Certain chemical compounds in sweat and stale air magically attract mosquitoes. Scientists have now identified another factor that makes people particularly attractive to mosquitoes. As a result, people with a viral infection secrete a substance that makes them especially attractive to female mosquitoes.
Mosquito bites: People with viral infections are attracted to mosquitoes
Mosquitoes use their sense of smell to find people whose blood can bleed. A current study, which has now been published in the trade journal “Cell”, shows that people with an infectious disease are particularly attracted to mosquitoes. This reads “The standard”.
‘Mosquitoes rely on their sense of smell to identify hosts,’ explains Gong Cheng, an infection biologist at Tsinghua University in Beijing and lead researcher on the project. “At the beginning of this study, we found that mosquitoes preferentially seek out and breastfeed mice infected with Dengue and Zika.” Basically, it is the female mosquitoes that bite. They need the blood and the proteins it contains for reproduction and egg production.

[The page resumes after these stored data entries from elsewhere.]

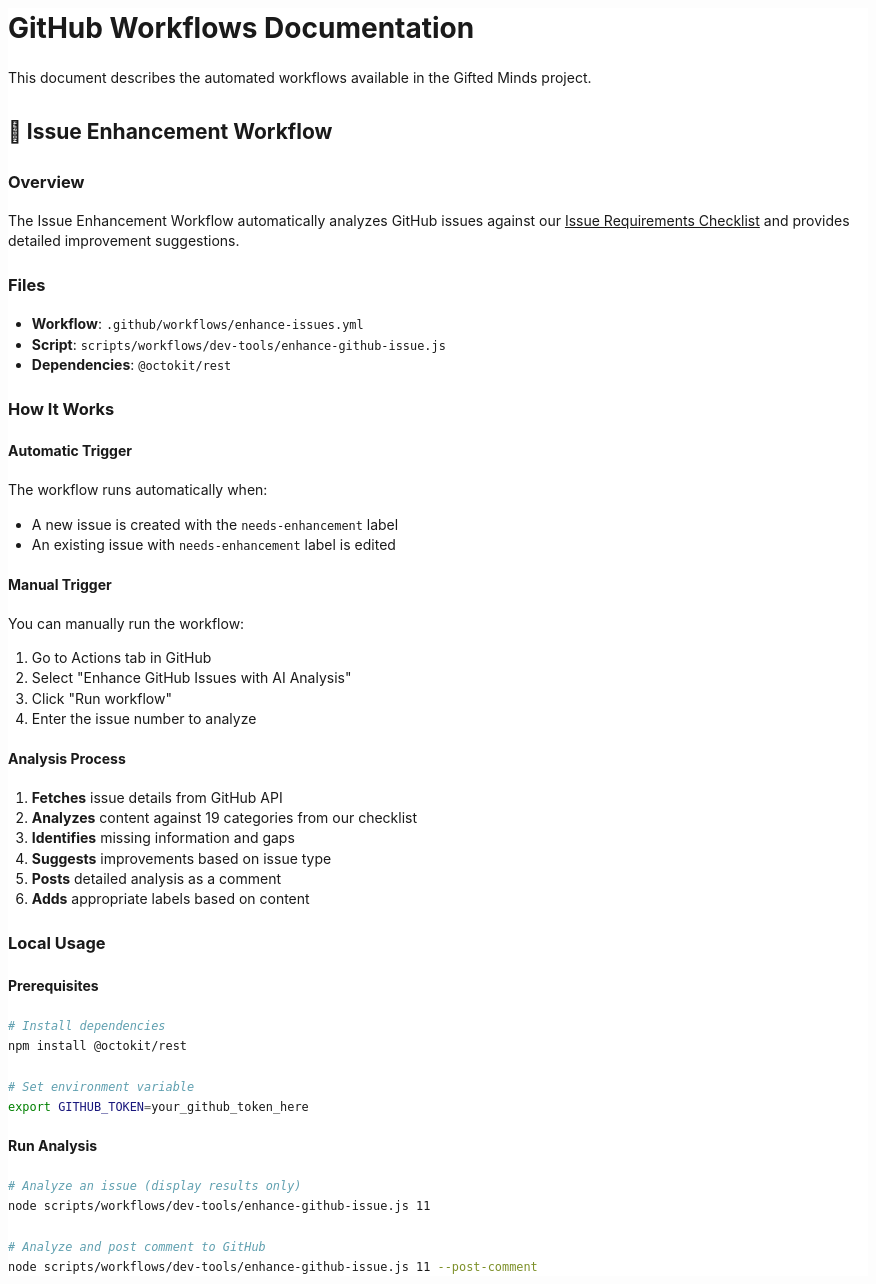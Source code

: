 # GitHub Workflows Documentation

This document describes the automated workflows available in the Gifted Minds project.

## 🤖 Issue Enhancement Workflow

### Overview
The Issue Enhancement Workflow automatically analyzes GitHub issues against our [Issue Requirements Checklist](./ISSUE_REQUIREMENTS_CHECKLIST.md) and provides detailed improvement suggestions.

### Files
- **Workflow**: `.github/workflows/enhance-issues.yml`
- **Script**: `scripts/workflows/dev-tools/enhance-github-issue.js`
- **Dependencies**: `@octokit/rest`

### How It Works

#### Automatic Trigger
The workflow runs automatically when:
- A new issue is created with the `needs-enhancement` label
- An existing issue with `needs-enhancement` label is edited

#### Manual Trigger
You can manually run the workflow:
1. Go to Actions tab in GitHub
2. Select "Enhance GitHub Issues with AI Analysis"
3. Click "Run workflow"
4. Enter the issue number to analyze

#### Analysis Process
1. **Fetches** issue details from GitHub API
2. **Analyzes** content against 19 categories from our checklist
3. **Identifies** missing information and gaps
4. **Suggests** improvements based on issue type
5. **Posts** detailed analysis as a comment
6. **Adds** appropriate labels based on content

### Local Usage

#### Prerequisites
```bash
# Install dependencies
npm install @octokit/rest

# Set environment variable
export GITHUB_TOKEN=your_github_token_here
```

#### Run Analysis
```bash
# Analyze an issue (display results only)
node scripts/workflows/dev-tools/enhance-github-issue.js 11

# Analyze and post comment to GitHub
node scripts/workflows/dev-tools/enhance-github-issue.js 11 --post-comment
```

In an experiment with mice infected with Zika and dengue viruses, mosquitoes showed particular interest in them. Scientists found that the animals had a high concentration of acetophenone. This substance occurs naturally in fruits such as apples or bananas, as well as in cheese or beef. Additionally, the chemical compound is found in natural and man-made resins.
Flaviviruses increase the attractiveness levels for mosquitoes
According to the researchers, flaviviruses, which include Zika and dengue and which cause TBE or yellow fever, increase the level of attractants in humans and animals, making them particularly popular. It is “a sophisticated interaction between the host’s skin microbiota, flaviviruses and mosquitoes,” the study authors write. Viruses prevent the production of a certain protein. If this protein is missing, bacteria that produce a particularly high amount of acetophenone can multiply on the skin.
This attracts more mosquitoes, even those that are not yet carriers of the virus. But as soon as it taps into an attractive smelling host, the pathogen can also enter their bodies. This shows the smart strategy of viruses, which contributes to their spread.
The substance may also be attractive to common mosquitoes
The study focused on the Egyptian tiger mosquito, also known as yellow fever or dengue mosquito and most of which transmit these diseases. But the common mosquito, which is one of the most widespread species in Europe, may also be attracted to acetophenone, according to experts. However, further investigation is still lacking. Meanwhile, the Egyptian tiger mosquito from Africa and the Asian tiger mosquito are also becoming more common in southern and central Europe. Due to climate change and the resulting rise in average temperatures, insects feel at home in more and more regions. It is not yet known whether other viruses warrant greater attraction to mosquitoes.